Collected data:

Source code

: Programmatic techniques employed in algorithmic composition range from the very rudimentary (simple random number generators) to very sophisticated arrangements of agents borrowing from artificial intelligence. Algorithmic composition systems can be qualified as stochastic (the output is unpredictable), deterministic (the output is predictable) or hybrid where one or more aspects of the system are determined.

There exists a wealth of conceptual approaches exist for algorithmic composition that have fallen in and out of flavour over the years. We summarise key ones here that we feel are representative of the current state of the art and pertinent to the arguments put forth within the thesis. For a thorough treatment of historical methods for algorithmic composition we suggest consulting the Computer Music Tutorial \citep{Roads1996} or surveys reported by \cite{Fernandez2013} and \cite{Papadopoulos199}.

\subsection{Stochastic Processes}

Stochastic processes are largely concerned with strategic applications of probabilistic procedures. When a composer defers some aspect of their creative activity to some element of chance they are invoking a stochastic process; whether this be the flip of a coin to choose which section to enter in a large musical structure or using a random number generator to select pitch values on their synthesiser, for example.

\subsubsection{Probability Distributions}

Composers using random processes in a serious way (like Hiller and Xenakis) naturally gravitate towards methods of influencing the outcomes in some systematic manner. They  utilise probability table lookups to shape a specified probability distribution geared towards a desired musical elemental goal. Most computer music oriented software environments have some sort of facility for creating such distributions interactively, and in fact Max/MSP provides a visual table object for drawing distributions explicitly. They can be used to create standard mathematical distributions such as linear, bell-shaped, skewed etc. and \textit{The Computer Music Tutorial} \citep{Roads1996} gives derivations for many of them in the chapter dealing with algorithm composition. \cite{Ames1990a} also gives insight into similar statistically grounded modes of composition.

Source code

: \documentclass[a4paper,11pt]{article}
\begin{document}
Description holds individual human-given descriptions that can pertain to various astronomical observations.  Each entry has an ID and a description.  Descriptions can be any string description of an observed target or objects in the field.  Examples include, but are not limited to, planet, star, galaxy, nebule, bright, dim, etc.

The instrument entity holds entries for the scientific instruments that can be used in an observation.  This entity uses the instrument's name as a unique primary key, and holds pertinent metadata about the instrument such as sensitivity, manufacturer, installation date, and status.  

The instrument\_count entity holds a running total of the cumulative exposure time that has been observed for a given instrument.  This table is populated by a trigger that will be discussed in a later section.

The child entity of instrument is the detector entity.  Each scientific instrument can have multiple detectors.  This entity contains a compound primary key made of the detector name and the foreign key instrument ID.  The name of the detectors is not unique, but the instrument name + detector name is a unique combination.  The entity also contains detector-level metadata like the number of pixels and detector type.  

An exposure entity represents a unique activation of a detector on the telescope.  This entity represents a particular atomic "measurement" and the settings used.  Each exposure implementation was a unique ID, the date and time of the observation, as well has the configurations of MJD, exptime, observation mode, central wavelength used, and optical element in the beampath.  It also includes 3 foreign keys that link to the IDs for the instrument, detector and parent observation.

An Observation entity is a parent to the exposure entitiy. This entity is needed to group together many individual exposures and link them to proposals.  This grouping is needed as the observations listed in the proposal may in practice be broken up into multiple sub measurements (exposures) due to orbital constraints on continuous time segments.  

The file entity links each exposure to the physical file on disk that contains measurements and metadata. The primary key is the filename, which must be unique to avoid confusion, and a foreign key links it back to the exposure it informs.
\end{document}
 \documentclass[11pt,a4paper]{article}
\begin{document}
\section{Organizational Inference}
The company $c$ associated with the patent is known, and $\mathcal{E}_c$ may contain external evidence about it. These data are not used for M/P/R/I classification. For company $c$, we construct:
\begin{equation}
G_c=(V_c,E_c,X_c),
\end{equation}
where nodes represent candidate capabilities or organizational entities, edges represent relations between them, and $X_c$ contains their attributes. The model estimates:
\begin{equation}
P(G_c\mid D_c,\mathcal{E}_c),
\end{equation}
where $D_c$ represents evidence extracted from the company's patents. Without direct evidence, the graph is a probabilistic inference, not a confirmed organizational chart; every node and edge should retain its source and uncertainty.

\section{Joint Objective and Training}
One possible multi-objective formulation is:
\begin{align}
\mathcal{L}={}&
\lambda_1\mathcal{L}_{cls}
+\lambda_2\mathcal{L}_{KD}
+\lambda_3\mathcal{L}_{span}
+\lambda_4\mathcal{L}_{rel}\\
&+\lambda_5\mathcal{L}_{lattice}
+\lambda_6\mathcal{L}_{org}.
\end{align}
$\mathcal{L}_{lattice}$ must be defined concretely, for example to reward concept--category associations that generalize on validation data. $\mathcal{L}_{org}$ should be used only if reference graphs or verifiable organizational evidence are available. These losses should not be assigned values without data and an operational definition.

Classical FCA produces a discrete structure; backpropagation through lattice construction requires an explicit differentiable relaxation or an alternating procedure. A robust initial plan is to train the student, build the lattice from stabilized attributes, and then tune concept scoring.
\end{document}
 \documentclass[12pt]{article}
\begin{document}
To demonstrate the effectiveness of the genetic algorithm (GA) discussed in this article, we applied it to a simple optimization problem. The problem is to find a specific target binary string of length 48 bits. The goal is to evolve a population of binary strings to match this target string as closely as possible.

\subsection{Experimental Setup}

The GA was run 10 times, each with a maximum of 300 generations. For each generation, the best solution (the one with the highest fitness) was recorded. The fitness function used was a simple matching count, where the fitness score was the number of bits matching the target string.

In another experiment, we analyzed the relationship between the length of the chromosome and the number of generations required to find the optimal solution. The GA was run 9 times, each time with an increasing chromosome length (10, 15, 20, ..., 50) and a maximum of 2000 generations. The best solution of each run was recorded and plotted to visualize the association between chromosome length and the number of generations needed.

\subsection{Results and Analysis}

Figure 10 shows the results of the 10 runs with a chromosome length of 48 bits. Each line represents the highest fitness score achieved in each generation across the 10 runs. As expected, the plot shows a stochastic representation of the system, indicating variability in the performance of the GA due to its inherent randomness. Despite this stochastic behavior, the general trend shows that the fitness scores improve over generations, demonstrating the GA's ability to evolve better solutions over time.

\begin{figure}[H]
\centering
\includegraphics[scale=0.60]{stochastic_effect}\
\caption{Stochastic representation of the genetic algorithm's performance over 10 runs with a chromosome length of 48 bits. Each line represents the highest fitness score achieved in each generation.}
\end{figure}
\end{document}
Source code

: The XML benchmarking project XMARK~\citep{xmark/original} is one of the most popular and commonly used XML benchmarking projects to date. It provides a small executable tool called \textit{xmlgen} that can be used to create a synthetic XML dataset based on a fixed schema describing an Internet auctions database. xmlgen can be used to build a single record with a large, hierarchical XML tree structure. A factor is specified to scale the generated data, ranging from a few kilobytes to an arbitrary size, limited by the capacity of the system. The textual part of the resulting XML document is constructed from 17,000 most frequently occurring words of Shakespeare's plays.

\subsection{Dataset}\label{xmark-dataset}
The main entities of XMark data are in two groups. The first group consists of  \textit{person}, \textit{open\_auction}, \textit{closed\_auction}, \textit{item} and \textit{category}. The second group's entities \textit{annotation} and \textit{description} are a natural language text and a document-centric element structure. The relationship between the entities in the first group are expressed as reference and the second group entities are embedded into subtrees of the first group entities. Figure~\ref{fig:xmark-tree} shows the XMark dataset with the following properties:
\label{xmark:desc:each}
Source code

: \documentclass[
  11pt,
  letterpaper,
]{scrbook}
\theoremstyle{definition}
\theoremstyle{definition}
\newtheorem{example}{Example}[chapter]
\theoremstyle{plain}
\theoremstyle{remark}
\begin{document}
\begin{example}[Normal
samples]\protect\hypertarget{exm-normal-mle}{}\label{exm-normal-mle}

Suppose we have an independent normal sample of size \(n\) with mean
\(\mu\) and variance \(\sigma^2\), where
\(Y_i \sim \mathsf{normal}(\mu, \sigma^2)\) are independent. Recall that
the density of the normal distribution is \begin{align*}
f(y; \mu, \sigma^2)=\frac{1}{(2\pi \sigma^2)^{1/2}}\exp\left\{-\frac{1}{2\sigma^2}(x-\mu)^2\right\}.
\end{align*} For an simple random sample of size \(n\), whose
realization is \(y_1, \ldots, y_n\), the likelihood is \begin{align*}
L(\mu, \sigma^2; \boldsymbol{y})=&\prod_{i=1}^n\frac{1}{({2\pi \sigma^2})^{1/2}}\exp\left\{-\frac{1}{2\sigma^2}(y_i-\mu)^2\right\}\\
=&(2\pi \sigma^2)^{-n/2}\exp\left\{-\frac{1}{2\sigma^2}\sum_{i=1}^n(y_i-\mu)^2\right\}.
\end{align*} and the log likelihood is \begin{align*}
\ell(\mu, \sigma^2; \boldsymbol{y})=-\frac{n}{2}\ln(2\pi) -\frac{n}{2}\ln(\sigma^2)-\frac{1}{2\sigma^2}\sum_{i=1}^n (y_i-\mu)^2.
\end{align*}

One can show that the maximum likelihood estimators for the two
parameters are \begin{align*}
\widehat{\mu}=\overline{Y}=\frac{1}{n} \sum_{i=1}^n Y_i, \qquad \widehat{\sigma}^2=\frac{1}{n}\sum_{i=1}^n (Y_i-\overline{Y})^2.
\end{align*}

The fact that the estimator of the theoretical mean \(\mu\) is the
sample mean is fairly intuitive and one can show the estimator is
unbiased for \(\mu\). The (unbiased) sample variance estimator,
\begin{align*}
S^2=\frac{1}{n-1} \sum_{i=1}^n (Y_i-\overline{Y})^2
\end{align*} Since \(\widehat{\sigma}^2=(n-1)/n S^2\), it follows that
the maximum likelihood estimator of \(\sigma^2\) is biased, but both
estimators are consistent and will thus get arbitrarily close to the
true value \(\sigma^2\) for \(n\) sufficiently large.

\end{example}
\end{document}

**Exercise**
All lines from the line holding "it follows that" through the end of the records above need to be transcribed exactly, and no other text should appear.

**Result of the task**
\end{align*} Since \(\widehat{\sigma}^2=(n-1)/n S^2\), it follows that
the maximum likelihood estimator of \(\sigma^2\) is biased, but both
estimators are consistent and will thus get arbitrarily close to the
true value \(\sigma^2\) for \(n\) sufficiently large.

\end{example}
\end{document}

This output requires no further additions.